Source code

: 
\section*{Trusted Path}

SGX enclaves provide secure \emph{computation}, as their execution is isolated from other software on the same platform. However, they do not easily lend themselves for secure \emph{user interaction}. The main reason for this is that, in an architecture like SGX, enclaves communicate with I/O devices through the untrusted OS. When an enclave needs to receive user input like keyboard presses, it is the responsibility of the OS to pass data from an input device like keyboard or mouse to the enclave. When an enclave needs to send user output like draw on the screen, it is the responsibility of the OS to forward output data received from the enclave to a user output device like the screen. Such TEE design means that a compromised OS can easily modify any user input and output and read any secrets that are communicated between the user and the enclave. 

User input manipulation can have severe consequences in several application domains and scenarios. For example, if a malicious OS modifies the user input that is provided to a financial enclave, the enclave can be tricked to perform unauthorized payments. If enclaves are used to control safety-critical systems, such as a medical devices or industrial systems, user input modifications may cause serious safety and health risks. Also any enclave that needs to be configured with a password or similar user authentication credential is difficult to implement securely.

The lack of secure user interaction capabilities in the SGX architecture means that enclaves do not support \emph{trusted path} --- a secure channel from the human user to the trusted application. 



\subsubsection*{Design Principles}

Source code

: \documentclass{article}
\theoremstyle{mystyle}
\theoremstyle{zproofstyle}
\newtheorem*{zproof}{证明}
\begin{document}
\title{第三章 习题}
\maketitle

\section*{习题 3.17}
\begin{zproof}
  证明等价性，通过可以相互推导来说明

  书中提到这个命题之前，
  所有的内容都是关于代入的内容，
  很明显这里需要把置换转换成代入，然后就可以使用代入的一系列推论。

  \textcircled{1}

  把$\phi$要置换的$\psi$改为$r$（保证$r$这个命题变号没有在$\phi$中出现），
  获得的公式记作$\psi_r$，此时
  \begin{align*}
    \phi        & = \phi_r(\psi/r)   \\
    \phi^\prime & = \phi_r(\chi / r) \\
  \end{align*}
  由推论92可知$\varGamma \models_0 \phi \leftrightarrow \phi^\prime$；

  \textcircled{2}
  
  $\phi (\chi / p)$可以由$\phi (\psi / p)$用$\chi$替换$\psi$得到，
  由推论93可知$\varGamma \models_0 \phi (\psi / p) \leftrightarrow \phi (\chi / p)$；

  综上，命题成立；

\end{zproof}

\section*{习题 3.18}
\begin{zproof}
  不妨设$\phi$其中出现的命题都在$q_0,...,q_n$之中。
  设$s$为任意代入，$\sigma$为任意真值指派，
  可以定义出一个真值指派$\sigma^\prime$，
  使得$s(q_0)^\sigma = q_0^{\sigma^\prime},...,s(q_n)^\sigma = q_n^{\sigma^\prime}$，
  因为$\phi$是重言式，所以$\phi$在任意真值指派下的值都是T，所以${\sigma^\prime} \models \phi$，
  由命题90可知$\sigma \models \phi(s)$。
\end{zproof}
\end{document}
• • • •
GOAL OF THE EXERCISE = Set down the whole listing again. Keep every word as it is.

EXPECTED OUTPUT =
Source code

: 
\section*{Trusted Path}

SGX enclaves provide secure \emph{computation}, as their execution is isolated from other software on the same platform. However, they do not easily lend themselves for secure \emph{user interaction}. The main reason for this is that, in an architecture like SGX, enclaves communicate with I/O devices through the untrusted OS. When an enclave needs to receive user input like keyboard presses, it is the responsibility of the OS to pass data from an input device like keyboard or mouse to the enclave. When an enclave needs to send user output like draw on the screen, it is the responsibility of the OS to forward output data received from the enclave to a user output device like the screen. Such TEE design means that a compromised OS can easily modify any user input and output and read any secrets that are communicated between the user and the enclave. 

User input manipulation can have severe consequences in several application domains and scenarios. For example, if a malicious OS modifies the user input that is provided to a financial enclave, the enclave can be tricked to perform unauthorized payments. If enclaves are used to control safety-critical systems, such as a medical devices or industrial systems, user input modifications may cause serious safety and health risks. Also any enclave that needs to be configured with a password or similar user authentication credential is difficult to implement securely.

The lack of secure user interaction capabilities in the SGX architecture means that enclaves do not support \emph{trusted path} --- a secure channel from the human user to the trusted application. 



\subsubsection*{Design Principles}

Source code

: \documentclass{article}
\theoremstyle{mystyle}
\theoremstyle{zproofstyle}
\newtheorem*{zproof}{证明}
\begin{document}
\title{第三章 习题}
\maketitle

\section*{习题 3.17}
\begin{zproof}
  证明等价性，通过可以相互推导来说明

  书中提到这个命题之前，
  所有的内容都是关于代入的内容，
  很明显这里需要把置换转换成代入，然后就可以使用代入的一系列推论。

  \textcircled{1}

  把$\phi$要置换的$\psi$改为$r$（保证$r$这个命题变号没有在$\phi$中出现），
  获得的公式记作$\psi_r$，此时
  \begin{align*}
    \phi        & = \phi_r(\psi/r)   \\
    \phi^\prime & = \phi_r(\chi / r) \\
  \end{align*}
  由推论92可知$\varGamma \models_0 \phi \leftrightarrow \phi^\prime$；

  \textcircled{2}
  
  $\phi (\chi / p)$可以由$\phi (\psi / p)$用$\chi$替换$\psi$得到，
  由推论93可知$\varGamma \models_0 \phi (\psi / p) \leftrightarrow \phi (\chi / p)$；

  综上，命题成立；

\end{zproof}

\section*{习题 3.18}
\begin{zproof}
  不妨设$\phi$其中出现的命题都在$q_0,...,q_n$之中。
  设$s$为任意代入，$\sigma$为任意真值指派，
  可以定义出一个真值指派$\sigma^\prime$，
  使得$s(q_0)^\sigma = q_0^{\sigma^\prime},...,s(q_n)^\sigma = q_n^{\sigma^\prime}$，
  因为$\phi$是重言式，所以$\phi$在任意真值指派下的值都是T，所以${\sigma^\prime} \models \phi$，
  由命题90可知$\sigma \models \phi(s)$。
\end{zproof}
\end{document}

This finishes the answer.